__Task goal__: From the listing below, reproduce word for word the part that opens with the line containing "private dns name." and closes with the line containing "# SSH to ec2 instance using an"; reproduce nothing else.

Data shown START

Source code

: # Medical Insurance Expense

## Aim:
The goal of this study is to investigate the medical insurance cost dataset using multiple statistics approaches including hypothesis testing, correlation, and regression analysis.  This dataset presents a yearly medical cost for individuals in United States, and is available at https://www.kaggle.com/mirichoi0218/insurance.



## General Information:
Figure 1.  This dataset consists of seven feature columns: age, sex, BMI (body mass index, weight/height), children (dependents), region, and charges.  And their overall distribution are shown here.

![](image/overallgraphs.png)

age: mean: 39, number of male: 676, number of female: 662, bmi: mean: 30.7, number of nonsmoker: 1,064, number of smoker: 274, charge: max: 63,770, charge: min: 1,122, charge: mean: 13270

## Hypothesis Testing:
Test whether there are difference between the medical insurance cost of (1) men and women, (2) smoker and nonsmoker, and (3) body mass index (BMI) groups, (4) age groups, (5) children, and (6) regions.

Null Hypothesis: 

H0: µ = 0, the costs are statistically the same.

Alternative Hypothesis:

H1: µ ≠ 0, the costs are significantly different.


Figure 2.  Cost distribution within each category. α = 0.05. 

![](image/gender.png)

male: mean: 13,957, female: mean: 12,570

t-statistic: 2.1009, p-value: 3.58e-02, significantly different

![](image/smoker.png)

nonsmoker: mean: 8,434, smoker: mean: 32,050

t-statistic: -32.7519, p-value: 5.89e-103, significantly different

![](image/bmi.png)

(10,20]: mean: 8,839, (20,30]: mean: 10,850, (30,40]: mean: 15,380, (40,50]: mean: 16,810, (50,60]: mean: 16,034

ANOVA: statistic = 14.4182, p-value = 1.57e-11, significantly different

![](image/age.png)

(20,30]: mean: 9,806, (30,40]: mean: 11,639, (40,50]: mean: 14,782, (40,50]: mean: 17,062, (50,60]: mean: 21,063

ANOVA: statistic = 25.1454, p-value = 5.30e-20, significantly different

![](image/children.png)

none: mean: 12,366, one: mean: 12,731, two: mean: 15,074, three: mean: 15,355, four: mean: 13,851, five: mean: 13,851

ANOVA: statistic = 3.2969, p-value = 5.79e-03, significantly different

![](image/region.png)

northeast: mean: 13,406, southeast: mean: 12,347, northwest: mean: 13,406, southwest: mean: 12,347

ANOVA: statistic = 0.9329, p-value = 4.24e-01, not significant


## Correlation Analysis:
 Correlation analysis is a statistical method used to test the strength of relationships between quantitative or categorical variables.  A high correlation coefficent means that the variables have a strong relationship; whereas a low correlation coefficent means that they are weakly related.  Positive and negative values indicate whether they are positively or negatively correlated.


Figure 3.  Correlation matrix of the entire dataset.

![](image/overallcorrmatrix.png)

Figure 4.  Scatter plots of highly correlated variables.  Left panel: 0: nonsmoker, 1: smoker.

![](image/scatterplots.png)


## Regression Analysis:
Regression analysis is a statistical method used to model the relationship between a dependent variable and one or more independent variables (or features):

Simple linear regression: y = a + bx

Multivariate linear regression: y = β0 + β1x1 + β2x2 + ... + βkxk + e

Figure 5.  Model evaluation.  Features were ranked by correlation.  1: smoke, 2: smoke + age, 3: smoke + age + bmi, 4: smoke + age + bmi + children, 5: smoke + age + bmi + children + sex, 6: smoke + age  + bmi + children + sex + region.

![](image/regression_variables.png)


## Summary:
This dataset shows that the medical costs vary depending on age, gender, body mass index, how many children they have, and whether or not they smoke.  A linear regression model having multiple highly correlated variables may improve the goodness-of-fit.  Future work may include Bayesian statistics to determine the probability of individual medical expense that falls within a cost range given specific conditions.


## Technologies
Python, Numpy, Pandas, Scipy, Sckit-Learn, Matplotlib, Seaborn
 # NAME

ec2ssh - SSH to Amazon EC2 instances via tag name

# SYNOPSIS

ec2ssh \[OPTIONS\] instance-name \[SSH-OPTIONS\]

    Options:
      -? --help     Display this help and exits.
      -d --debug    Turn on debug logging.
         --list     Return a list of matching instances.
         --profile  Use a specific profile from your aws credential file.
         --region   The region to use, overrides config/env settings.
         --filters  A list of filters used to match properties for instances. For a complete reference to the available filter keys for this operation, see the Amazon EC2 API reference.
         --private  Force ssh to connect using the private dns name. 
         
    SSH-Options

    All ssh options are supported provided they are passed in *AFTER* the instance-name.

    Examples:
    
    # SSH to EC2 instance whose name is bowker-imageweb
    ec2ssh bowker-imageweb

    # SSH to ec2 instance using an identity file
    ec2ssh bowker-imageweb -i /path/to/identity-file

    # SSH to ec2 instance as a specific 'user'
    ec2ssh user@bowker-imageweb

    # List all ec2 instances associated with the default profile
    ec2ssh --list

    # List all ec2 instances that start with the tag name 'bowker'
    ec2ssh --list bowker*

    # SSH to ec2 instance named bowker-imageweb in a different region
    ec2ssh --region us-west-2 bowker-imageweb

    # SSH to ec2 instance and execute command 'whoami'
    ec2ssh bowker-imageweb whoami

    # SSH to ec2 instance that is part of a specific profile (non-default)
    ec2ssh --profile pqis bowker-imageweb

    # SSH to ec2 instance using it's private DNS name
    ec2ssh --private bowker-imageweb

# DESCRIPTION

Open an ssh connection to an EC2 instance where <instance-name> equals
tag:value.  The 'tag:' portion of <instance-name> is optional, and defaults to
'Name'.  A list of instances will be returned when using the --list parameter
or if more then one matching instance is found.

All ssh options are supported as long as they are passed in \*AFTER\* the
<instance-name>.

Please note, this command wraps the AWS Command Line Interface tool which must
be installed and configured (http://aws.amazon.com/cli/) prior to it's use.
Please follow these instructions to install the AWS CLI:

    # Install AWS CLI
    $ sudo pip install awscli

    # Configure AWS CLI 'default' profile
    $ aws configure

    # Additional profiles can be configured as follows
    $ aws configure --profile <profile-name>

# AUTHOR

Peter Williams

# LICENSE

Data shown END

__Response box__:
         --private  Force ssh to connect using the private dns name. 
         
    SSH-Options

    All ssh options are supported provided they are passed in *AFTER* the instance-name.

    Examples:
    
    # SSH to EC2 instance whose name is bowker-imageweb
    ec2ssh bowker-imageweb

    # SSH to ec2 instance using an identity file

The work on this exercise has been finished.